Perú, por ejemplo, aprobó su primera ley de IA en 2023, sentando un precedente importante. Otros países como Colombia, México, Argentina, Brasil y Chile están desarrollando activamente marcos regulatorios con un enfoque basado en riesgos y la protección de derechos fundamentales. La UNESCO ha jugado un papel crucial en guiar el discurso legislativo en la región. En Colombia, el tribunal constitucional dictaminó en 2024 que los jueces pueden usar herramientas de IA bajo reglas específicas, que incluyen la revisión y verificación obligatoria de la información generada por IA y la prohibición del uso de chatbots gratuitos para evaluar pruebas o resolver problemas legales. Jueces como María Victoria Quiñones en Colombia han aumentado su emisión de sentencias de 4 a 20 por semana gracias a asistentes de IA como Microsoft Copilot. México, por su parte, ha desarrollado herramientas como “Sor Juana” para facilitar la comprensión de las sentencias de la Suprema Corte. Sin embargo, en Argentina, tribunales de Rosario, General Roca y Morón ya han lidiado con la presentación de escritos legales con citas falsas o inexactas, presuntamente generadas por IA, enfatizando que la asistencia de IA es permisible, pero requiere una verificación profesional rigurosa.
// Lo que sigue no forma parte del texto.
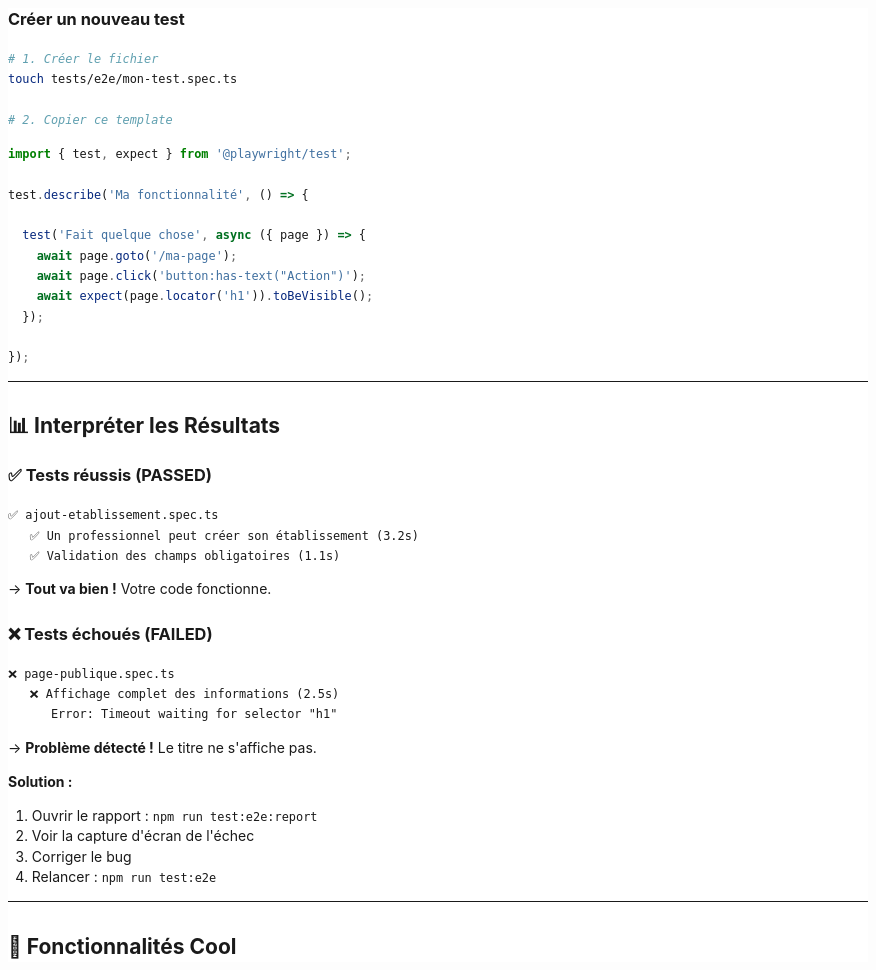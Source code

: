 ### Créer un nouveau test
```bash
# 1. Créer le fichier
touch tests/e2e/mon-test.spec.ts

# 2. Copier ce template
```

```typescript
import { test, expect } from '@playwright/test';

test.describe('Ma fonctionnalité', () => {
  
  test('Fait quelque chose', async ({ page }) => {
    await page.goto('/ma-page');
    await page.click('button:has-text("Action")');
    await expect(page.locator('h1')).toBeVisible();
  });
  
});
```

---

## 📊 Interpréter les Résultats

### ✅ Tests réussis (PASSED)
```
✅ ajout-etablissement.spec.ts
   ✅ Un professionnel peut créer son établissement (3.2s)
   ✅ Validation des champs obligatoires (1.1s)
```
→ **Tout va bien !** Votre code fonctionne.

### ❌ Tests échoués (FAILED)
```
❌ page-publique.spec.ts
   ❌ Affichage complet des informations (2.5s)
      Error: Timeout waiting for selector "h1"
```
→ **Problème détecté !** Le titre ne s'affiche pas.

**Solution :**
1. Ouvrir le rapport : `npm run test:e2e:report`
2. Voir la capture d'écran de l'échec
3. Corriger le bug
4. Relancer : `npm run test:e2e`

---

## 🎥 Fonctionnalités Cool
Qué viene después: Regulación, responsabilidad y el futuro de la justicia con IA
El camino a seguir para la integración de la IA en el sistema judicial es claro: una combinación de innovación tecnológica, regulación inteligente y una profunda comprensión de las responsabilidades éticas. Existe un consenso creciente entre jueces y cuerpos judiciales sobre la necesidad de cautela. El Juez Scott Schlegel de Luisiana advierte que “cuando los abogados cometen errores, son sancionados; cuando los jueces lo hacen, se convierte en ley”, resaltando la gravedad de la precisión en el ámbito judicial. Se recomienda a los jueces no cargar documentos confidenciales en herramientas de IA y verificar siempre los términos de servicio de estas plataformas.
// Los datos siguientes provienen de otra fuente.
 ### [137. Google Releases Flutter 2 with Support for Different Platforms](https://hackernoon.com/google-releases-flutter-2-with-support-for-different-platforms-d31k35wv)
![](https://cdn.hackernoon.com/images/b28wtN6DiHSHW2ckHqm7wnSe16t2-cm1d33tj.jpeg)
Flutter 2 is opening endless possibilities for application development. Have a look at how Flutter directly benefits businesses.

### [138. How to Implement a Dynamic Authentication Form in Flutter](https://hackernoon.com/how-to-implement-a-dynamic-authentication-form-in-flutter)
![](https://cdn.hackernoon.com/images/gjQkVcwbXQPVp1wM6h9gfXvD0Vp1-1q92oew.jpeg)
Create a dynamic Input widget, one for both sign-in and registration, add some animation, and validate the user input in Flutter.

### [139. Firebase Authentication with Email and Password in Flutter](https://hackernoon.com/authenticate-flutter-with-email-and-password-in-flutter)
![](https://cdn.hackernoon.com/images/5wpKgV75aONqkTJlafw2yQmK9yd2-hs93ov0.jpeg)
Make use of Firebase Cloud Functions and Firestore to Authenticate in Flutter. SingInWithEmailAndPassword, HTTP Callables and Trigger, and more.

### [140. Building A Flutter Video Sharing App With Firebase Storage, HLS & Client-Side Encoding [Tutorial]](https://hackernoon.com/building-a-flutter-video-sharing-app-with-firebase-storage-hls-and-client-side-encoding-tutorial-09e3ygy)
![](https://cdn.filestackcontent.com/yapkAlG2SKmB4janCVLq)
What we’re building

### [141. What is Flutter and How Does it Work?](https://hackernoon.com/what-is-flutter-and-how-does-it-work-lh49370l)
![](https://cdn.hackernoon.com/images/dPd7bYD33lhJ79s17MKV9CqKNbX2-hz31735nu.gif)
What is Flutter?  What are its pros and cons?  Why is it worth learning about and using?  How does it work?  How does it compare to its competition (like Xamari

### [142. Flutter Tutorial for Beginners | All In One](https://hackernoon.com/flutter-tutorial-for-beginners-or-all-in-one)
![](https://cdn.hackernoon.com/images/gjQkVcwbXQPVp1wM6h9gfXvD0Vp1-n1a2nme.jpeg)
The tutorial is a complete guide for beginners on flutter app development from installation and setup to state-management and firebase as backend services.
Las asociaciones de abogados, como la American Bar Association (ABA), reconocen el potencial de la IA para proporcionar “orientación legal asequible”, pero al mismo tiempo alertan sobre los peligros de la información inexacta, los problemas éticos y la práctica no autorizada del derecho. Varias asociaciones de abogados estatales han emitido opiniones éticas que enfatizan la necesidad de confidencialidad, competencia y diligencia al usar IA, y la prohibición de cobrar a los clientes por el tiempo ahorrado mediante su uso.
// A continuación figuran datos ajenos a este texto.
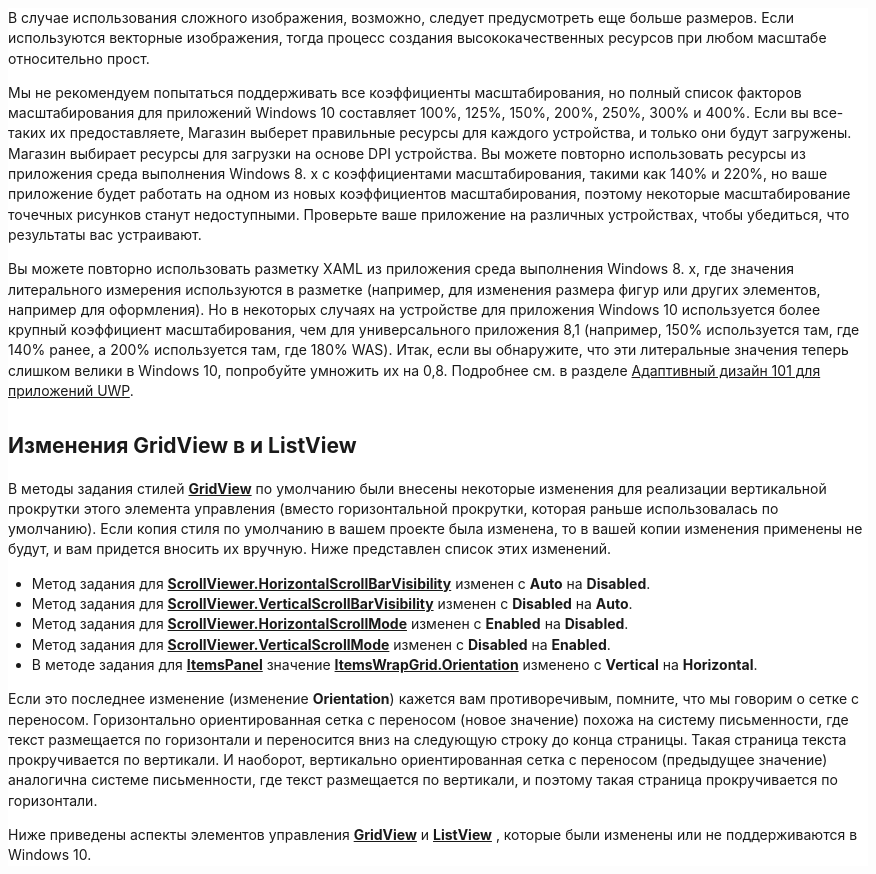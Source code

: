 В случае использования сложного изображения, возможно, следует предусмотреть еще больше размеров. Если используются векторные изображения, тогда процесс создания высококачественных ресурсов при любом масштабе относительно прост.

Мы не рекомендуем попытаться поддерживать все коэффициенты масштабирования, но полный список факторов масштабирования для приложений Windows 10 составляет 100%, 125%, 150%, 200%, 250%, 300% и 400%. Если вы все-таких их предоставляете, Магазин выберет правильные ресурсы для каждого устройства, и только они будут загружены. Магазин выбирает ресурсы для загрузки на основе DPI устройства. Вы можете повторно использовать ресурсы из приложения среда выполнения Windows 8. x с коэффициентами масштабирования, такими как 140% и 220%, но ваше приложение будет работать на одном из новых коэффициентов масштабирования, поэтому некоторые масштабирование точечных рисунков станут недоступными. Проверьте ваше приложение на различных устройствах, чтобы убедиться, что результаты вас устраивают.

Вы можете повторно использовать разметку XAML из приложения среда выполнения Windows 8. x, где значения литерального измерения используются в разметке (например, для изменения размера фигур или других элементов, например для оформления). Но в некоторых случаях на устройстве для приложения Windows 10 используется более крупный коэффициент масштабирования, чем для универсального приложения 8,1 (например, 150% используется там, где 140% ранее, а 200% используется там, где 180% WAS). Итак, если вы обнаружите, что эти литеральные значения теперь слишком велики в Windows 10, попробуйте умножить их на 0,8. Подробнее см. в разделе [Адаптивный дизайн 101 для приложений UWP](https://docs.microsoft.com/windows/uwp/layout/screen-sizes-and-breakpoints-for-responsive-design).

## <a name="gridview-and-listview-changes"></a>Изменения GridView в и ListView

В методы задания стилей [**GridView**](https://docs.microsoft.com/uwp/api/Windows.UI.Xaml.Controls.GridView) по умолчанию были внесены некоторые изменения для реализации вертикальной прокрутки этого элемента управления (вместо горизонтальной прокрутки, которая раньше использовалась по умолчанию). Если копия стиля по умолчанию в вашем проекте была изменена, то в вашей копии изменения применены не будут, и вам придется вносить их вручную. Ниже представлен список этих изменений.

-   Метод задания для [**ScrollViewer.HorizontalScrollBarVisibility**](https://docs.microsoft.com/uwp/api/windows.ui.xaml.controls.scrollviewer.horizontalscrollbarvisibility) изменен с **Auto** на **Disabled**.
-   Метод задания для [**ScrollViewer.VerticalScrollBarVisibility**](https://docs.microsoft.com/uwp/api/windows.ui.xaml.controls.scrollviewer.verticalscrollbarvisibility) изменен с **Disabled** на **Auto**.
-   Метод задания для [**ScrollViewer.HorizontalScrollMode**](https://docs.microsoft.com/uwp/api/windows.ui.xaml.controls.scrollviewer.horizontalscrollmode) изменен с **Enabled** на **Disabled**.
-   Метод задания для [**ScrollViewer.VerticalScrollMode**](https://docs.microsoft.com/uwp/api/windows.ui.xaml.controls.scrollviewer.verticalscrollmode) изменен с **Disabled** на **Enabled**.
-   В методе задания для [**ItemsPanel**](https://docs.microsoft.com/uwp/api/windows.ui.xaml.controls.itemscontrol.itemspanel) значение [**ItemsWrapGrid.Orientation**](https://docs.microsoft.com/uwp/api/windows.ui.xaml.controls.itemswrapgrid.orientation) изменено с **Vertical** на **Horizontal**.

Если это последнее изменение (изменение **Orientation**) кажется вам противоречивым, помните, что мы говорим о сетке с переносом. Горизонтально ориентированная сетка с переносом (новое значение) похожа на систему письменности, где текст размещается по горизонтали и переносится вниз на следующую строку до конца страницы. Такая страница текста прокручивается по вертикали. И наоборот, вертикально ориентированная сетка с переносом (предыдущее значение) аналогична системе письменности, где текст размещается по вертикали, и поэтому такая страница прокручивается по горизонтали.

Ниже приведены аспекты элементов управления [**GridView**](https://docs.microsoft.com/uwp/api/Windows.UI.Xaml.Controls.GridView) и [**ListView**](https://docs.microsoft.com/uwp/api/Windows.UI.Xaml.Controls.ListView) , которые были изменены или не поддерживаются в Windows 10.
Expertos como Frank Emmert de la Facultad de Derecho de la Universidad de Indiana señalan que muchas personas simplemente no saben cómo usar la IA de manera responsable. Esto alimenta un debate en curso sobre la responsabilidad legal cuando un chatbot da un mal consejo, un dilema que ha llevado a casos como el de Nippon Life Insurance Company demandando a OpenAI, alegando la práctica ilegal de la abogacía. Organizaciones internacionales como la UNESCO continúan desarrollando guías para el uso de IA en sistemas judiciales, que países como Colombia han adaptado, buscando un equilibrio entre la promesa de la tecnología y la protección de los derechos humanos y la integridad judicial.
El futuro del sistema judicial con IA implicará una evolución constante. Los profesionales tech serán cruciales en el desarrollo de herramientas más transparentes y fiables, mientras que los reguladores y el poder judicial deberán adaptar sus marcos y protocolos a un paisaje tecnológico en cambio perpetuo. La clave residirá en aprovechar las capacidades de la IA para mejorar el acceso y la eficiencia de la justicia, mitigando al mismo tiempo los riesgos inherentes a sus imperfecciones algorítmicas y al uso irresponsable.